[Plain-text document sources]
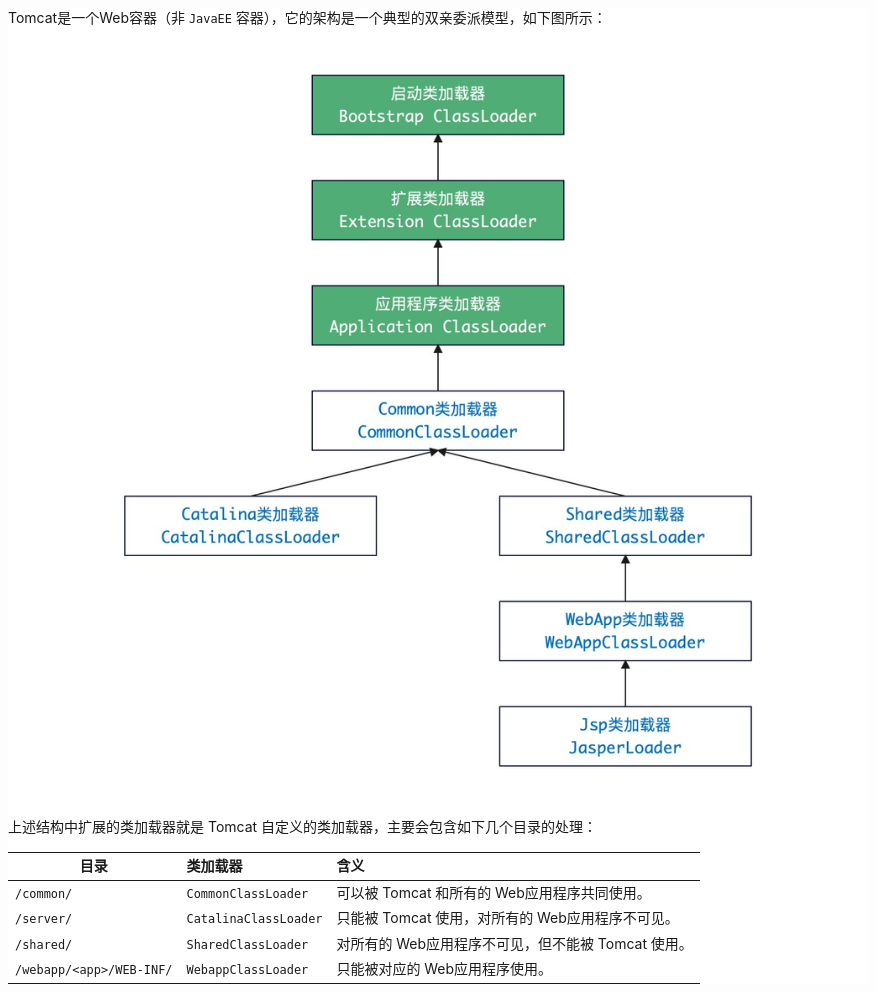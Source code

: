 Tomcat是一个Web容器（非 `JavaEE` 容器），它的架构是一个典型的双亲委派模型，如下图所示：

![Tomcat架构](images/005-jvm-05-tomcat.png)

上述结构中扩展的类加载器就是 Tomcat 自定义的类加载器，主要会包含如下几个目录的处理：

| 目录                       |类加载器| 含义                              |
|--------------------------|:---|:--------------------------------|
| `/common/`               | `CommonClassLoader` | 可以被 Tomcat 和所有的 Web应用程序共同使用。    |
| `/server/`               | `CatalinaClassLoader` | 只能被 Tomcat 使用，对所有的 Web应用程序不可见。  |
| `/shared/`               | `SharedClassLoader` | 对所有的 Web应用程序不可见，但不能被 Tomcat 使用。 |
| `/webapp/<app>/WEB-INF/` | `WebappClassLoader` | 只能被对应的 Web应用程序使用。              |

**TASK ITEM**
Would you retype every record above exactly, leaving out the pictures?

**EXERCISE SOLUTION**
Source code

: Tomcat是一个Web容器（非 `JavaEE` 容器），它的架构是一个典型的双亲委派模型，如下图所示：

![Tomcat架构](images/005-jvm-05-tomcat.png)

上述结构中扩展的类加载器就是 Tomcat 自定义的类加载器，主要会包含如下几个目录的处理：

| 目录                       |类加载器| 含义                              |
|--------------------------|:---|:--------------------------------|
| `/common/`               | `CommonClassLoader` | 可以被 Tomcat 和所有的 Web应用程序共同使用。    |
| `/server/`               | `CatalinaClassLoader` | 只能被 Tomcat 使用，对所有的 Web应用程序不可见。  |
| `/shared/`               | `SharedClassLoader` | 对所有的 Web应用程序不可见，但不能被 Tomcat 使用。 |
| `/webapp/<app>/WEB-INF/` | `WebappClassLoader` | 只能被对应的 Web应用程序使用。              |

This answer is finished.